I found it somewhat ironic when Apple released Mac OS 10.5 Leopard, and its most important feature, Time Machine, that many users complained about Time Machine struggling with Entourage backups**. The expectation was that Apple was somehow responsible for the monolithic database structure of a third party application.

It’s not, in the same way that EMC isn’t responsible for the database structure for Oracle, Sybase, etc. In those cases, EMC are able to provide modules that support incremental backups due to cooperation between the various companies in making APIs and procedures available to one another. Further, for server based application storage which will frequently exceed client application storage by orders of magnitude, this is entirely appropriate.

Bear in mind I’m not saying that Microsoft say, has APIs but doesn’t release them, or have designed product with no APIs at all. I don’t know what the state of API access for Entourage and Outlook mail database formats are – and frankly, I don’t care. For client-side mail storage, there shouldn’t need to be an API to access the database, and a licensed backup product necessary to do anything more advanced than cold backups. It’s just email. It should be plain text and immediately accessible.
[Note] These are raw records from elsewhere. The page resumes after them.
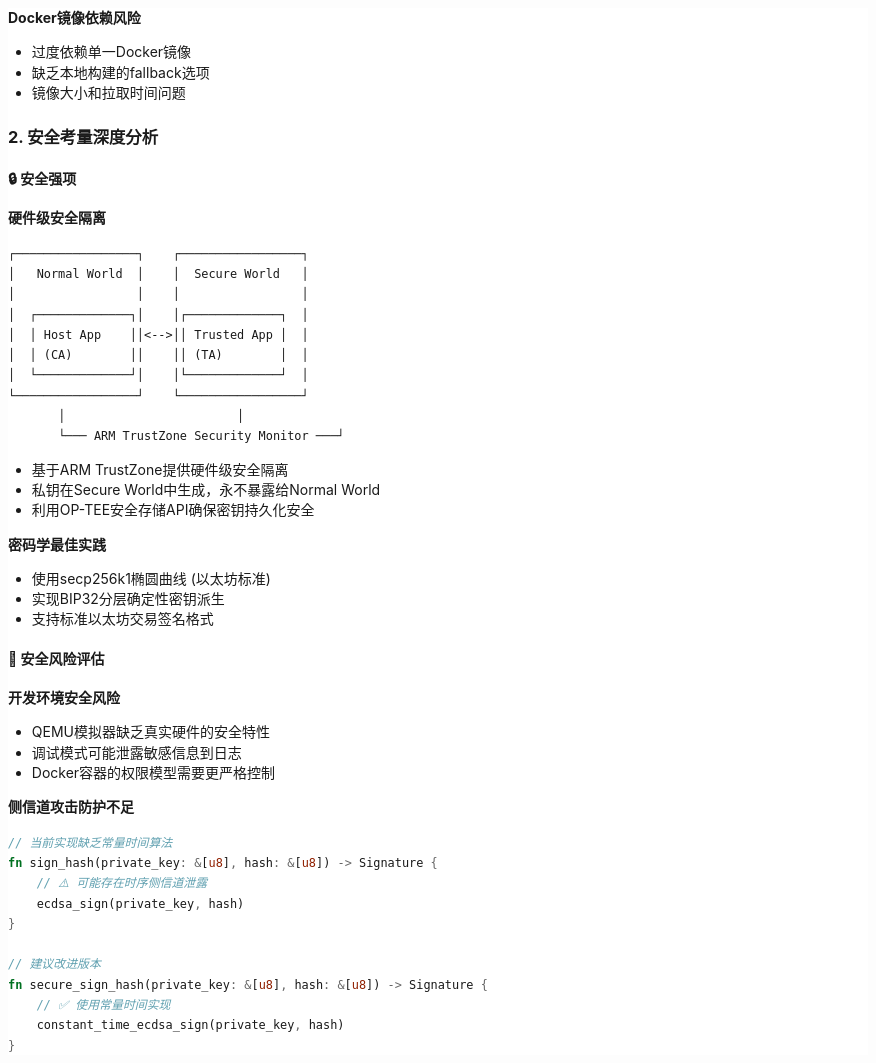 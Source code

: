 **Docker镜像依赖风险**
- 过度依赖单一Docker镜像 
- 缺乏本地构建的fallback选项
- 镜像大小和拉取时间问题

### 2. 安全考量深度分析

#### 🔒 安全强项

**硬件级安全隔离**
```
┌─────────────────┐    ┌─────────────────┐
│   Normal World  │    │  Secure World   │
│                 │    │                 │  
│  ┌─────────────┐│    │┌─────────────┐  │
│  │ Host App    ││<-->││ Trusted App │  │
│  │ (CA)        ││    ││ (TA)        │  │
│  └─────────────┘│    │└─────────────┘  │
└─────────────────┘    └─────────────────┘
       │                        │
       └─── ARM TrustZone Security Monitor ───┘
```

- 基于ARM TrustZone提供硬件级安全隔离
- 私钥在Secure World中生成，永不暴露给Normal World
- 利用OP-TEE安全存储API确保密钥持久化安全

**密码学最佳实践**
- 使用secp256k1椭圆曲线 (以太坊标准)
- 实现BIP32分层确定性密钥派生
- 支持标准以太坊交易签名格式

#### 🚨 安全风险评估

**开发环境安全风险**
- QEMU模拟器缺乏真实硬件的安全特性
- 调试模式可能泄露敏感信息到日志
- Docker容器的权限模型需要更严格控制

**侧信道攻击防护不足**
```rust
// 当前实现缺乏常量时间算法
fn sign_hash(private_key: &[u8], hash: &[u8]) -> Signature {
    // ⚠️ 可能存在时序侧信道泄露
    ecdsa_sign(private_key, hash)
}

// 建议改进版本
fn secure_sign_hash(private_key: &[u8], hash: &[u8]) -> Signature {
    // ✅ 使用常量时间实现
    constant_time_ecdsa_sign(private_key, hash)
}
```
Given the complexity of integration achieved by say, Apple’s mail/calendaring (particularly when including Apple’s server product) using an individual file structure for mail storage, and given the complexity of integration achieved by Domino for a series of much smaller databases, and given the complexity of integration achieved by Groupwise for a series of much smaller databases, there is no excuse for Microsoft.

Is this article a rant? Yes, you could perhaps argue that it is. Maybe I was standing on a soapbox the entire time I was writing it, but it is a rant grounded in some architectural reasoning: using monolithic database storage for client side applications when it is not required and when incremental backups would be highly desirable is at best distastefully inelegant.


* If you’ve not had exposure to it, Entourage is the “Outlook”ish mail client for the Macintosh.

** I don’t, because I exclude Entourage from Time Machine backups.

7 thoughts on “Architectural failings of monolithic personal mail databases”

  1. ZFS is planned for Mac OS 10.6 Server, and I can only hope that it will arrive for non-Server not too long after that. Using snapshots and ‘zfs send / recv’ will certainly make creating copies of these things a lot easier.

  2. True, snapshots will help, but even with snapshots we still need to be able to safely quiesce the database prior to the snapshot being taken. (Admittedly with fast snapshots – e.g., copy-on-write, the time you have to quiesce for is very low.) I’d still see that one would either need to say, quit/relaunch Entourage around the generation of the snapshot, or MS would need to write in ZFS hooks to allow safe suspension of the database first…

  3. Total quiescence wouldn’t strictly be necessary. Entourage simply has to ensured that all changes to file are transactional (a la an SQLite database file or Berkeley DB).

    If all updates to the ‘PST’ are transactional, and all changes to ZFS are ACID, then the the combination would (theoretically) ensure an always-consistent file.

    Who knows if this is actually the case with the file though.

    1. I think though that using a non-monolithic file format, and ensuring that you don’t need cross-file consistency (aka regular email) would be a far more logical design…

        1. Based on the preliminary reports I’m seeing it looks like ZFS has been pulled from Snow Leopard server (perhaps only as a short-term item rather than a permanent decision, we’ll have to wait and see), so I assume it will be even longer before it appears on the non-server version of the OS.